The current flood of e-mail, newsgroup postings, and other network broadcasts has renewed interest in SDI (selective dissemination of information) systems, in which text samples are run against relatively static subscriber profiles. A text sample that satisfies a profile is selected and subsequently routed to the appropriate subscriber.
Selection is often done by matching keywords specified in the profiles. In advance of processing any sample text, words of interest are compiled in a dictionary. Each text sample is then processed by a keyword scanner, which consults the dictionary, looking for matches between dictionary words and substrings of the text. More generally, the text sample may be a sample stream consisting of arbitrary bytes, and the dictionary may consist of keywords or patterns of an arbitrary nature. In practice, such a keyword scanner need accommodate a large number of arbitrary keywords (say, ten thousand to one hundred thousand) and rapidly produce a vector of alarms, identifying keywords found and each occurrence location in the sample stream. Other processes may then use the alarm vector for selection and routing purposes.
The prior art contains several methods for searching a sample stream for all occurrences of dictionary keywords. One of the most successful approaches is the Aho-Corasick algorithm (A. V. Aho and M. J. Corasick, `Efficient String Matching: An Aid to Bibliographic Search,` Communications of the ACM, Vol.18, 1975, reprinted in Computer Algorithms: string pattern matching strategies, Jun-ichi Aoe, ed., IEEE Computer Press, Los Alamitos, Calif., pp. 78-85, 1994). The Aho-Corasick algorithm implements a finite state machine, which undergoes a transition with each byte read from the sample stream. When states representing the ends of keywords are reached, the keyword matches are reported.
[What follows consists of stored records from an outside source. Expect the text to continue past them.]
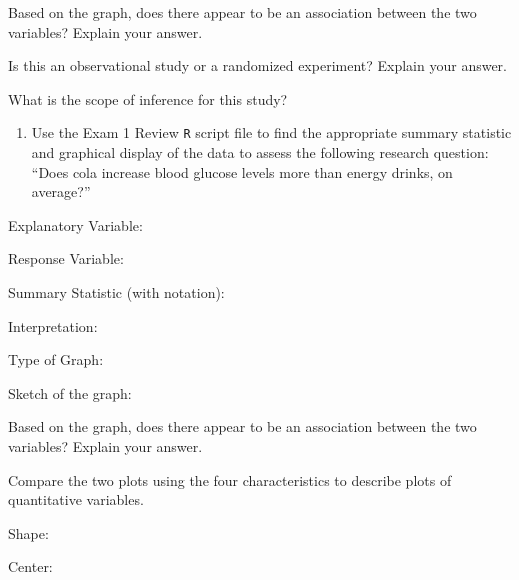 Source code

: \documentclass[
]{report}
\providecommand{\tightlist}{%
  \setlength{\itemsep}{0pt}\setlength{\parskip}{0pt}}
\newcommand{\rgi}{\hspace{24pt}}  %
\begin{document}
\vspace{2in}

\rgi Based on the graph, does there appear to be an association between the two variables? Explain your answer.

\vspace{0.5in}

\rgi Is this an observational study or a randomized experiment? Explain your answer.

\vspace{0.5in}

\rgi What is the scope of inference for this study?

\newpage

\begin{enumerate}
\def\labelenumi{\arabic{enumi}.}
\setcounter{enumi}{6}
\tightlist
\item
  Use the Exam 1 Review \texttt{R} script file to find the appropriate summary statistic and graphical display of the data to assess the following research question: ``Does cola increase blood glucose levels more than energy drinks, on average?''
\end{enumerate}

\rgi Explanatory Variable:

\rgi Response Variable:

\rgi Summary Statistic (with notation):

\rgi \rgi Interpretation:

\vspace{0.3in}

\rgi Type of Graph:

\vspace{0.3in}

\rgi Sketch of the graph:

\vspace{1.5in}

\rgi Based on the graph, does there appear to be an association between the two variables? Explain your answer.

\vspace{0.5in}

\rgi Compare the two plots using the four characteristics to describe plots of quantitative variables.

\rgi \rgi Shape:

\vspace{0.2in}

\rgi \rgi Center:

\vspace{0.2in}
\end{document}
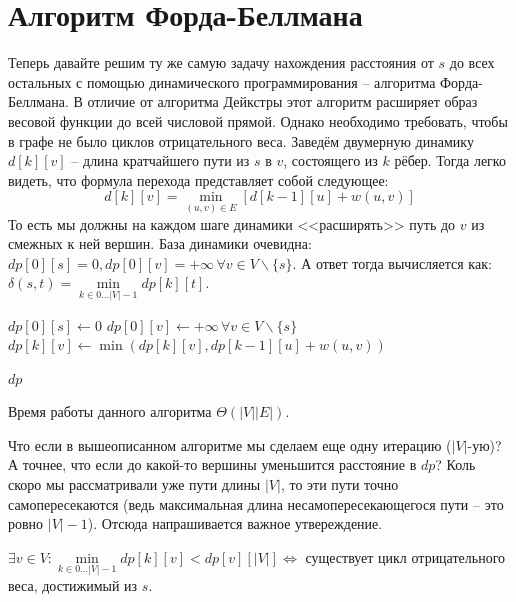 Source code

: \section{Алгоритм Форда-Беллмана}

Теперь давайте решим ту же самую задачу нахождения расстояния от $s$ до всех остальных с помощью динамического программирования -- алгоритма Форда-Беллмана. В отличие от алгоритма Дейкстры этот алгоритм расширяет образ весовой функции до всей числовой прямой. Однако необходимо требовать, чтобы в графе не было циклов отрицательного веса.
Заведём двумерную динамику $d[k][v]$ -- длина кратчайшего пути из $s$ в $v$, состоящего из $k$ рёбер. Тогда легко видеть, что формула перехода представляет собой следующее:
\begin{equation*}
    d[k][v] = \min\limits_{(u, v) \in E} [ d[k - 1][u] + w(u, v) ]
\end{equation*}
То есть мы должны на каждом шаге динамики <<расширять>> путь до $v$ из смежных к ней вершин. База динамики очевидна: $dp[0][s] = 0, dp[0][v] = +\infty \, \forall v \in V \backslash \{s\}$. А ответ тогда вычисляется как: $\delta(s, t) = \min\limits_{k \in 0 \dots |V| - 1} dp[k][t]$.

\begin{algorithm}[H]
\caption{Алгоритм Форда-Беллмана}
\begin{algorithmic}[1]

    \State $dp[0][s] \gets 0$
    \State $dp[0][v] \gets +\infty\, \forall v \in V \backslash \{s\}$
            \State $dp[k][v] \gets \min(dp[k][v], dp[k-1][u] + w(u, v))$
        \EndFor
    \EndFor

    \State \Return $dp$
\EndFunction
\end{algorithmic}
\end{algorithm}

Время работы данного алгоритма $\Theta(|V| |E|)$.

Что если в вышеописанном алгоритме мы сделаем еще одну итерацию ($|V|$-ую)? А точнее, что если до какой-то вершины уменьшится расстояние в $dp$? Коль скоро мы рассматривали уже пути длины $|V|$, то эти пути точно самопересекаются (ведь максимальная длина несамопересекающегося пути -- это ровно $|V| - 1$). Отсюда напрашивается важное утвереждение.


\Th $\exists v \in V: \min\limits_{k \in 0 \dots |V| - 1} dp[k][v] < dp[v][|V|] \iff$ существует цикл отрицательного веса, достижимый из $s$.

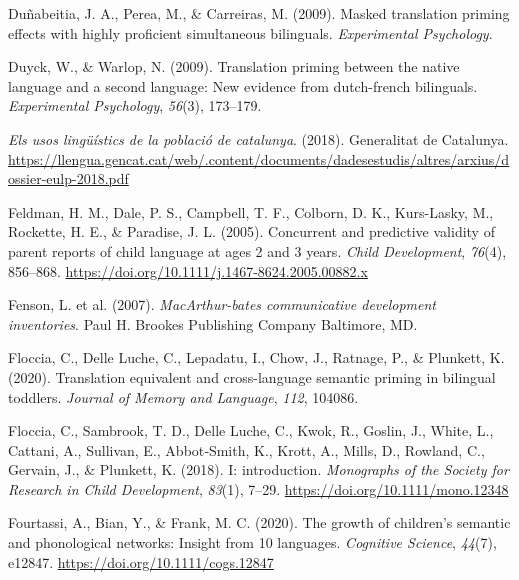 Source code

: \documentclass[
]{article}
\newlength{\cslhangindent}
\newlength{\cslentryspacingunit} %
\newenvironment{CSLReferences}[2] %
 {%
  \setlength{\parindent}{0pt}
  \ifodd #1
  \let\oldpar\par
  \def\par{\hangindent=\cslhangindent\oldpar}
  \fi
  \setlength{\parskip}{#2\cslentryspacingunit}
 }%
 {}
\begin{document}
\begin{CSLReferences}{1}{0}
\leavevmode{}%
Duñabeitia, J. A., Perea, M., \& Carreiras, M. (2009). Masked
translation priming effects with highly proficient simultaneous
bilinguals. \emph{Experimental Psychology}.

\leavevmode{}%
Duyck, W., \& Warlop, N. (2009). Translation priming between the native
language and a second language: New evidence from dutch-french
bilinguals. \emph{Experimental Psychology}, \emph{56}(3), 173--179.

\leavevmode{}%
\emph{Els usos lingüístics de la població de catalunya}. (2018).
Generalitat de Catalunya.
\url{https://llengua.gencat.cat/web/.content/documents/dadesestudis/altres/arxius/dossier-eulp-2018.pdf}

\leavevmode{}%
Feldman, H. M., Dale, P. S., Campbell, T. F., Colborn, D. K.,
Kurs-Lasky, M., Rockette, H. E., \& Paradise, J. L. (2005). Concurrent
and predictive validity of parent reports of child language at ages 2
and 3 years. \emph{Child Development}, \emph{76}(4), 856--868.
\url{https://doi.org/10.1111/j.1467-8624.2005.00882.x}

\leavevmode{}%
Fenson, L. et al. (2007). \emph{{MacArthur}-bates communicative
development inventories}. Paul H. Brookes Publishing Company Baltimore,
{MD}.

\leavevmode{}%
Floccia, C., Delle Luche, C., Lepadatu, I., Chow, J., Ratnage, P., \&
Plunkett, K. (2020). Translation equivalent and cross-language semantic
priming in bilingual toddlers. \emph{Journal of Memory and Language},
\emph{112}, 104086.

\leavevmode{}%
Floccia, C., Sambrook, T. D., Delle Luche, C., Kwok, R., Goslin, J.,
White, L., Cattani, A., Sullivan, E., Abbot‐Smith, K., Krott, A., Mills,
D., Rowland, C., Gervain, J., \& Plunkett, K. (2018). I: introduction.
\emph{Monographs of the Society for Research in Child Development},
\emph{83}(1), 7--29. \url{https://doi.org/10.1111/mono.12348}

\leavevmode{}%
Fourtassi, A., Bian, Y., \& Frank, M. C. (2020). The growth of
children's semantic and phonological networks: Insight from 10
languages. \emph{Cognitive Science}, \emph{44}(7), e12847.
\url{https://doi.org/10.1111/cogs.12847}


\end{CSLReferences}
\end{document}
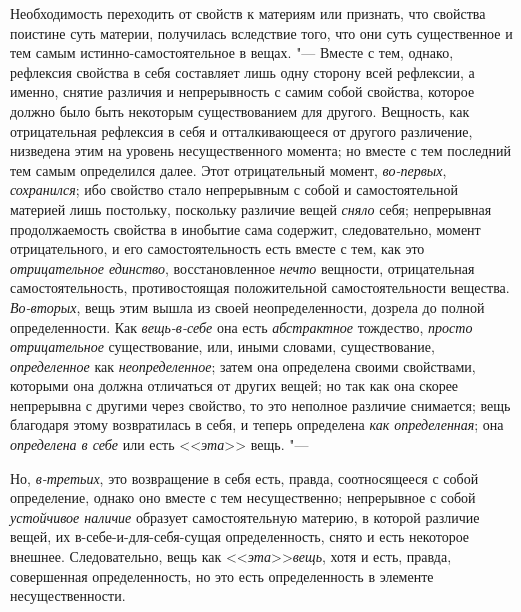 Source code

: Необходимость переходить от свойств к материям или признать, что свойства
поистине суть материи, получилась вследствие того, что они суть
существенное и тем самым истинно-самостоятельное в вещах. "--- Вместе с тем,
однако, рефлексия свойства в себя составляет лишь одну сторону всей
рефлексии, а именно, снятие различия и непрерывность с самим собой
свойства, которое должно было быть некоторым существованием для другого.
Вещность, как отрицательная рефлексия в себя и отталкивающееся от другого
различение, низведена этим на уровень несущественного момента; но вместе с
тем последний тем самым определился далее. Этот отрицательный момент,
{\em во-первых}, {\em сохранился};
ибо свойство стало непрерывным с собой и самостоятельной материей лишь
постольку, поскольку различие вещей {\em сняло} себя;
непрерывная продолжаемость свойства в инобытие сама содержит,
следовательно, момент отрицательного, и его самостоятельность есть вместе с
тем, как это {\em отрицательное единство},
восстановленное {\em нечто} вещности, отрицательная
самостоятельность, противостоящая положительной самостоятельности вещества.
{\em Во-вторых}, вещь этим вышла из своей
неопределенности, дозрела до полной определенности. Как
{\em вещь-в-себе} она есть
{\em абстрактное} тождество,
{\em просто отрицательное} существование, или, иными
словами, существование, {\em определенное} как
{\em неопределенное}; затем она определена своими
свойствами, которыми она должна отличаться от других вещей; но так как она
скорее непрерывна с другими через свойство, то это неполное различие
снимается; вещь благодаря этому возвратилась в себя, и теперь определена
{\em как определенная}; она {\em определена в себе} или есть
<<{\em эта}>> вещь. "---

Но, {\em в-третьих}, это возвращение в себя есть,
правда, соотносящееся с собой определение, однако оно вместе с тем
несущественно; непрерывное с собой {\em устойчивое
наличие} образует самостоятельную материю, в которой различие вещей, их
в-себе-и-для-себя-сущая определенность, снято и есть некоторое внешнее.
Следовательно, вещь как <<{\em эта}>>{\em вещь}, хотя и
есть, правда, совершенная определенность, но это есть определенность в
элементе несущественности.

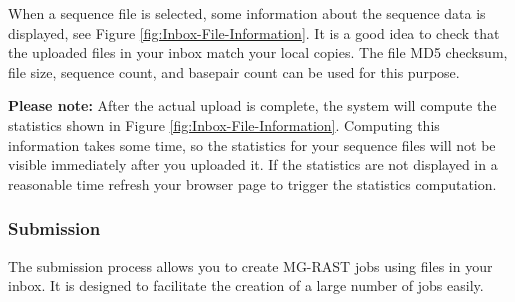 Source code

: \documentclass[12pt,fullpage]{report}
\begin{document}
When a sequence file is selected, some information about the sequence data is displayed, see Figure \ref{fig:Inbox-File-Information}. It is a good idea to check that the uploaded files in your inbox match your local copies. The file \gls{MD5} checksum, file size, sequence count, and basepair count can be used for this purpose.


\textbf{Please note:} After the actual upload is complete, the system will compute the statistics shown in Figure \ref{fig:Inbox-File-Information}. Computing this information takes some time, so the statistics for your sequence files will not be visible immediately after you uploaded it. If the statistics are not displayed in a reasonable time refresh your browser page to trigger the statistics computation.
\subsubsection{Submission}
The submission process allows you to create MG-RAST jobs using files in your inbox. It is designed to facilitate the creation of a large number of jobs easily.
\end{document}
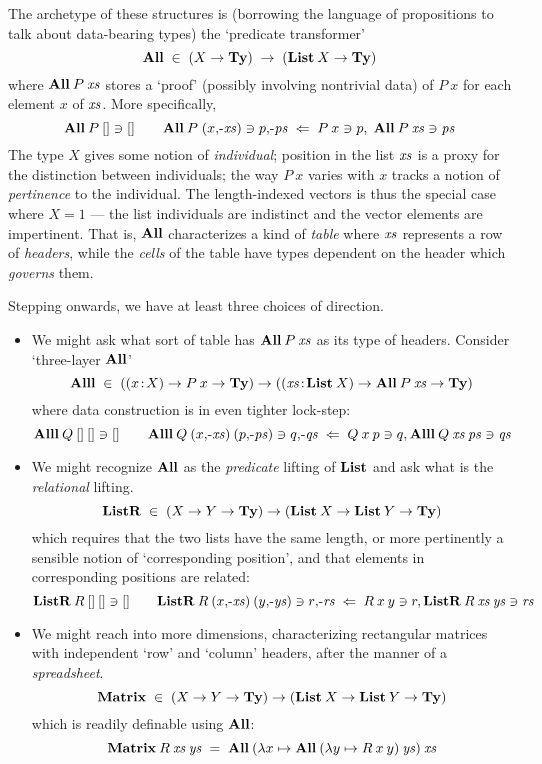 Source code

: \documentclass{article}
\begin{document}
The archetype of these structures is (borrowing the language of propositions to talk about data-bearing types) the `predicate transformer'
\[
\mathbf{All}\;\in\;(X\to\mathbf{Ty})\;\to\;(\mathbf{List}\:X\to\mathbf{Ty})
\]
where $\mathbf{All}\:P\:\mathit{xs}$ stores a `proof' (possibly involving nontrivial data) of $P\:x$ for each element $x$ of $\mathit{xs}$. More specifically,
\[
\mathbf{All}\:P\:[]\ni[] \qquad
\mathbf{All}\:P\;(x\mbox{$,\!\textrm{-}$}\mathit{xs})\ni p\mbox{$,\!\textrm{-}$}\mathit{ps} \;\Leftarrow\; P\:x\ni p,\; \mathbf{All}\:P\:\mathit{xs}\ni\mathit{ps}
\]
The type $X$ gives some notion of \emph{individual}; position in the list $\mathit{xs}$ is a proxy for the distinction between individuals; the way $P\:x$ varies with $x$ tracks a notion of \emph{pertinence} to the individual. The length-indexed vectors is thus the special case where $X = 1$ --- the list individuals are indistinct and the vector elements are impertinent. That is, $\mathbf{All}$ characterizes a kind of \emph{table} where $\mathit{xs}$ represents a row of \emph{headers}, while the \emph{cells} of the table have types dependent on the header which \emph{governs} them.

Stepping onwards, we have at least three choices of direction.
\begin{itemize}
\item We might ask what sort of table has $\mathbf{All}\:P\:\mathit{xs}$ as its type of headers. Consider `three-layer $\mathbf{All}$'
  \[
  \mathbf{Alll}\;\in\;((x\!:\! X)\to P\:x\to\mathbf{Ty})\to((\mathit{xs}\!:\!\mathbf{List}\:X)\to\mathbf{All}\:P\:\mathit{xs}\to\mathbf{Ty})
  \]
  where data construction is in even tighter lock-step:
  \[
  \mathbf{Alll}\:Q\:[]\:[]\ni[] \qquad
  \mathbf{Alll}\:Q\:(x\mbox{$,\!\textrm{-}$}\mathit{xs})\:(p\mbox{$,\!\textrm{-}$}\mathit{ps})\ni q\mbox{$,\!\textrm{-}$}\mathit{qs} \;\Leftarrow\;
    Q\:x\:p\ni q, \mathbf{Alll}\:Q\:\mathit{xs}\:\mathit{ps}\ni\mathit{qs}
    \]
\item We might recognize $\mathbf{All}$ as the \emph{predicate} lifting of $\mathbf{List}$ and ask what is the \emph{relational} lifting.
  \[
  \mathbf{ListR}\;\in\;(X\to Y\to\mathbf{Ty})\to(\mathbf{List}\:X \to \mathbf{List}\:Y \to\mathbf{Ty})
  \]
  which requires that the two lists have the same length, or more pertinently a sensible notion of `corresponding position', and that elements in corresponding positions are related:
  \[
  \mathbf{ListR}\:R\:[]\:[] \ni [] \qquad
  \mathbf{ListR}\:R\:(x\mbox{$,\!\textrm{-}$}\mathit{xs})\:(y\mbox{$,\!\textrm{-}$}\mathit{ys})\ni r\mbox{$,\!\textrm{-}$}\mathit{rs} \;\Leftarrow\;
  R\:x\:y\ni r, \mathbf{ListR}\:R\:\mathit{xs}\:\mathit{ys}\ni\mathit{rs}
  \]
\item We might reach into more dimensions, characterizing rectangular matrices with independent `row' and `column' headers, after the manner of a \emph{spreadsheet}.
  \[
  \mathbf{Matrix}\;\in\;(X\to Y\to\mathbf{Ty})\to(\mathbf{List}\:X \to \mathbf{List}\:Y \to\mathbf{Ty})
  \]
  which is readily definable using $\mathbf{All}$:
  \[
  \mathbf{Matrix}\:R\:\mathit{xs}\:\mathit{ys} \;=\; \mathbf{All}\:(\lambda x \mapsto \mathbf{All}\:(\lambda y\mapsto R\:x\:y)\:\mathit{ys})\:\mathit{xs}
  \]
\end{itemize}
\end{document}
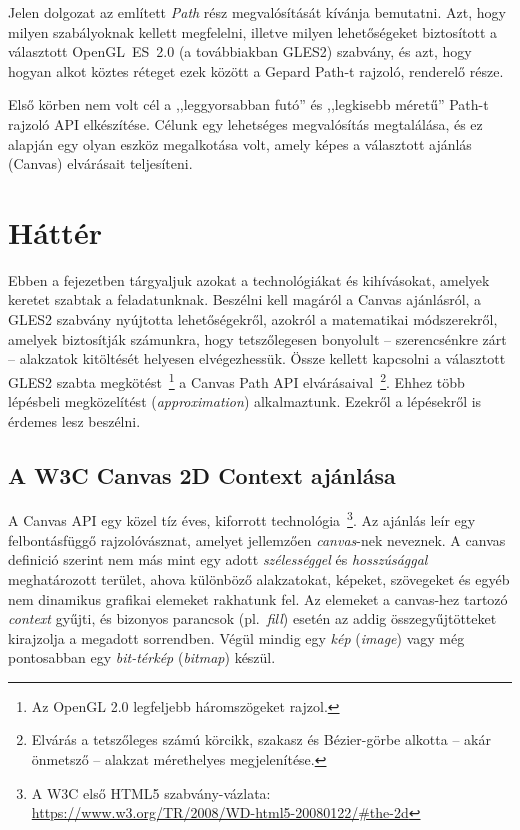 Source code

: \documentclass[12pt]{report}
\theoremstyle{definition}
\newcommand{\inenglish}[1]{\textsl{#1}}
\begin{document}
  Jelen dolgozat az említett \emph{Path} rész megvalósítását kívánja bemutatni.
Azt, hogy milyen szabályoknak kellett megfelelni, illetve milyen lehetőségeket
biztosított a választott OpenGL~ES~2.0 (a továbbiakban GLES2) szabvány, és azt,
hogy hogyan alkot köztes réteget ezek között a Gepard Path-t rajzoló, renderelő
része.

  Első körben nem volt cél a ,,leggyorsabban futó'' és ,,legkisebb méretű''
Path-t rajzoló API elkészítése. Célunk egy lehetséges megvalósítás megtalálása,
és ez alapján egy olyan eszköz megalkotása volt, amely képes a választott
ajánlás (Canvas) elvárásait teljesíteni.



    \chapter{Háttér}
    \label{Háttér}

  Ebben a fejezetben tárgyaljuk azokat a technológiákat és kihívásokat,
amelyek keretet szabtak a feladatunknak. Beszélni kell magáról a Canvas
ajánlásról, a GLES2 szabvány nyújtotta lehetőségekről, azokról a matematikai
módszerekről, amelyek biztosítják számunkra, hogy tetszőlegesen bonyolult --
szerencsénkre zárt -- alakzatok kitöltését helyesen elvégezhessük. Össze
kellett kapcsolni a választott GLES2 szabta megkötést~\footnote { Az OpenGL 2.0
legfeljebb háromszögeket rajzol. } a Canvas Path API elvárásaival~\footnote {
Elvárás a tetszőleges számú körcikk, szakasz és Bézier-görbe alkotta -- akár
önmetsző -- alakzat mérethelyes megjelenítése. }. Ehhez több lépésbeli
megközelítést (\inenglish{approximation}) alkalmaztunk. Ezekről a lépésekről is
érdemes lesz beszélni.

    \section[A Canvas ajánlás]{A W3C Canvas 2D Context ajánlása}
    \label{A Canvas ajánlás}

  A Canvas API egy közel tíz éves, kiforrott technológia~\footnote {A W3C első
HTML5 szabvány-vázlata:\\ \footnotesize{
\url{https://www.w3.org/TR/2008/WD-html5-20080122/\#the-2d}} }. Az ajánlás leír
egy felbontásfüggő rajzolóvásznat, amelyet jellemzően \emph{canvas}-nek
neveznek. A canvas definició szerint nem más mint egy adott \emph{szélességgel}
és \emph{hosszúsággal} meghatározott terület, ahova különböző alakzatokat,
képeket, szövegeket és egyéb nem dinamikus grafikai elemeket rakhatunk fel. Az
elemeket a canvas-hez tartozó \emph{context} gyűjti, és bizonyos parancsok
(pl.~\emph{fill}) esetén az addig összegyűjtötteket kirajzolja a megadott
sorrendben. Végül mindig egy \emph{kép} (\inenglish{image}) vagy még
pontosabban egy \emph{bit-térkép} (\inenglish{bitmap}) készül.
\end{document}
The Aho-Corasick algorithm must read every byte in the sample stream, limiting the speed unacceptably. It also requires a great deal of memory for fast operation.
An alternative method was disclosed by Commentz-Walter (B. Commentz-Walter, `A String Matching Algorithm Fast on the Average,` Proceedings of the International Colloquium on Automata, Languages and Programming, Lecture Notes in Computer Science, Vol. 71, H. A. Mauer, ed., Springer-Verlag, Berlin, 1979) and improved by Baeza-Yates and Regnier (R. Baeza-Yates and M. Regnier, `Fast Algorithms for Two Dimensional and Multiple Pattern Matching,` SWAT 90, 2nd Scandinavian Workshop on Algorithm Theory, Lecture Notes in Computer Science, Vol. 447, J. R. Gilbert and R. Karlsson, eds., Springer-Verlag, Berlin, pp. 332-347, 1990). This method, too, employs a finite state machine, driven by bytes taken backwards from a pivot point in the sample stream. Unlike the Aho-Corasick algorithm, it may "skip" (without examinination) some of the sample stream bytes by advancing the pivot by more than one byte, but it is slowed by the need to revisit bytes already examined. For large dictionaries, revisiting dominates skipping, and it is slower than the algorithm of Aho-Corasick. It has memory requirement commensurate with the Aho-Corasick algorithm.
Other methods require the use of special-purpose hardware to be competitive.